──────── SUPPLIED MATERIAL
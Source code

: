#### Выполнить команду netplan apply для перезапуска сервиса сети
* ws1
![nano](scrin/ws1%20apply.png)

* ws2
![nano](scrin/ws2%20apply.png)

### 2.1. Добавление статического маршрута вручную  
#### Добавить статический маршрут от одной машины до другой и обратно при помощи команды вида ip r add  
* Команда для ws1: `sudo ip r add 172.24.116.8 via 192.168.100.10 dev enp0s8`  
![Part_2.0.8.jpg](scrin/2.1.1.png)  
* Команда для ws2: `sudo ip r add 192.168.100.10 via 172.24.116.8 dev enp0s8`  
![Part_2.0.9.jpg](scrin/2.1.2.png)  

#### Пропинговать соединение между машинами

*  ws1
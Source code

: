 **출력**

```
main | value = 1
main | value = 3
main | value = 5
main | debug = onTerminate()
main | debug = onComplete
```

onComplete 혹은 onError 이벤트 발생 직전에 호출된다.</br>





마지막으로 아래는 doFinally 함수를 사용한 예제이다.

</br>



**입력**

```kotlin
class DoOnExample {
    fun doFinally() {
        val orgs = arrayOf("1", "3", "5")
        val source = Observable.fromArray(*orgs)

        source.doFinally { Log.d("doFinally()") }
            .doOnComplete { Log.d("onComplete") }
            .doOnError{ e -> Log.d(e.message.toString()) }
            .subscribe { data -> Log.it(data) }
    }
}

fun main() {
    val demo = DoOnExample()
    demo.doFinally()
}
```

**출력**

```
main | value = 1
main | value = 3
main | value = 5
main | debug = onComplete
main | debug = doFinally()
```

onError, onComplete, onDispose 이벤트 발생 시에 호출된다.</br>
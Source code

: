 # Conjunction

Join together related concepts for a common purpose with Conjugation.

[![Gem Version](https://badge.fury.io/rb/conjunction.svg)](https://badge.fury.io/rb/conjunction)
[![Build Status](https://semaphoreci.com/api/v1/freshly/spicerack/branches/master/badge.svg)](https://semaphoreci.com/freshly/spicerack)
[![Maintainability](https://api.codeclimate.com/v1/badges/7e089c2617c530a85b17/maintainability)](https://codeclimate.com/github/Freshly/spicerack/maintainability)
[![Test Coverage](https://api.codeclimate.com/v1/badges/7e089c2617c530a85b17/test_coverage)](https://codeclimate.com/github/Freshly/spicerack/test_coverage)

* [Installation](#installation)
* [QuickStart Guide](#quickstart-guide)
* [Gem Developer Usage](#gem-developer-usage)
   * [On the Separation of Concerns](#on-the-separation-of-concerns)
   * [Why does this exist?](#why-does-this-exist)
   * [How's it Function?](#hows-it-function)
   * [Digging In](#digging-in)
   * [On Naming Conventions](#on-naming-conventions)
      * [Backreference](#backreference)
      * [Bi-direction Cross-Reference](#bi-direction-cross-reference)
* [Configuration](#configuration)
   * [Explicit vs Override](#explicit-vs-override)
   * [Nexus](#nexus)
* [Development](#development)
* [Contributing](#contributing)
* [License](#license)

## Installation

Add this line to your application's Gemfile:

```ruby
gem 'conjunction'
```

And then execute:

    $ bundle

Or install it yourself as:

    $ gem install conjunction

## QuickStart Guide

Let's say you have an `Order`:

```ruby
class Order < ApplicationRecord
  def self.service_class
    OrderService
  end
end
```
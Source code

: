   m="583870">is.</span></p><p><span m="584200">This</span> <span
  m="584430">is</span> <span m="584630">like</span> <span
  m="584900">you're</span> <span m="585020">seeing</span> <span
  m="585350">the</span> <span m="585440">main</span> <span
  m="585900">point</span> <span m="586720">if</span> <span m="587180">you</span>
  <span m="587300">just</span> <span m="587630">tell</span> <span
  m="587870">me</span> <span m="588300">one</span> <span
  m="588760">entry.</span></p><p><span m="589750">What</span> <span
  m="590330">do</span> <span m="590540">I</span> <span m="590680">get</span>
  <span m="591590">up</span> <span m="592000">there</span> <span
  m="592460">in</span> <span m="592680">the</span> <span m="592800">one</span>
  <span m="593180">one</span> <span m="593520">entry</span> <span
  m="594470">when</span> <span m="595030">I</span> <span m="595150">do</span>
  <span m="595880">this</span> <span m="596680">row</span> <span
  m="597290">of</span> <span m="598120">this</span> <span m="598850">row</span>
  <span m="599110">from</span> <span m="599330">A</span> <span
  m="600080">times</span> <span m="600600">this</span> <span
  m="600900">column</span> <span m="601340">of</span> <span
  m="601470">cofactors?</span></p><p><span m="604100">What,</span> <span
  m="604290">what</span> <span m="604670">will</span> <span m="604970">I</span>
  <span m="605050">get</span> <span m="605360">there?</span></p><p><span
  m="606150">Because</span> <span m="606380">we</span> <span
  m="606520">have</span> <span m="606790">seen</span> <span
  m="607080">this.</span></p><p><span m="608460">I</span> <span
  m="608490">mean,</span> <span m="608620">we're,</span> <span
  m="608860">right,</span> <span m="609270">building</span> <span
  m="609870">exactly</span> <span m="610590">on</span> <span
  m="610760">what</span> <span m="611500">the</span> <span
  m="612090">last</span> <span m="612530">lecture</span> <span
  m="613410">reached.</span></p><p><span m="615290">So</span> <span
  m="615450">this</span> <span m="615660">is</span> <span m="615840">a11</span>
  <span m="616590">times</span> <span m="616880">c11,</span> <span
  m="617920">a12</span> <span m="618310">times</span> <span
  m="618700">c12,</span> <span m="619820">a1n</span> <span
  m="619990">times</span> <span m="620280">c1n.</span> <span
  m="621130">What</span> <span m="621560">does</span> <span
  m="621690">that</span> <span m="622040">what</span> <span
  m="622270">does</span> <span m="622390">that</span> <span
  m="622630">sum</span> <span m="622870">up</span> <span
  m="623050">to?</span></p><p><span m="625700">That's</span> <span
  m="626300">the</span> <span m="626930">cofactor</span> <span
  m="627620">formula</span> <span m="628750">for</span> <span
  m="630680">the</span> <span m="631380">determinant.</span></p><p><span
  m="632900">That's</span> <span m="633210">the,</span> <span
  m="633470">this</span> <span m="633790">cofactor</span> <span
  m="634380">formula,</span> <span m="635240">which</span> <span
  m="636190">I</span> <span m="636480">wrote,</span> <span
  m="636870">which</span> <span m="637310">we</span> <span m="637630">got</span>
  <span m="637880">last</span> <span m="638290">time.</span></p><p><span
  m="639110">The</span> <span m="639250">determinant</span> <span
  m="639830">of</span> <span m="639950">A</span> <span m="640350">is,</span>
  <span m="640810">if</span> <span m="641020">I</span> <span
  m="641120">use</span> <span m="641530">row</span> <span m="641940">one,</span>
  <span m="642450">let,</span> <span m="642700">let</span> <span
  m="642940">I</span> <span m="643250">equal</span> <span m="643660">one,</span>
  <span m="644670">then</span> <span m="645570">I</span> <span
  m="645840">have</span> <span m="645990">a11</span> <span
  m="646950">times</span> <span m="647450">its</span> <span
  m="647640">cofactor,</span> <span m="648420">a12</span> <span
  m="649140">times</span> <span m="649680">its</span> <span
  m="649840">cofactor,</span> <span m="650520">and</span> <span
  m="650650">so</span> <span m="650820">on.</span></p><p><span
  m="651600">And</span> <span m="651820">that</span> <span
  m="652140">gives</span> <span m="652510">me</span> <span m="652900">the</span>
────────────────
REQUIRED WORK => The answer must be every line from the records above that contains the word "QuickStart", copied out.

RESPONSE BELOW =>
* [QuickStart Guide](#quickstart-guide)
## QuickStart Guide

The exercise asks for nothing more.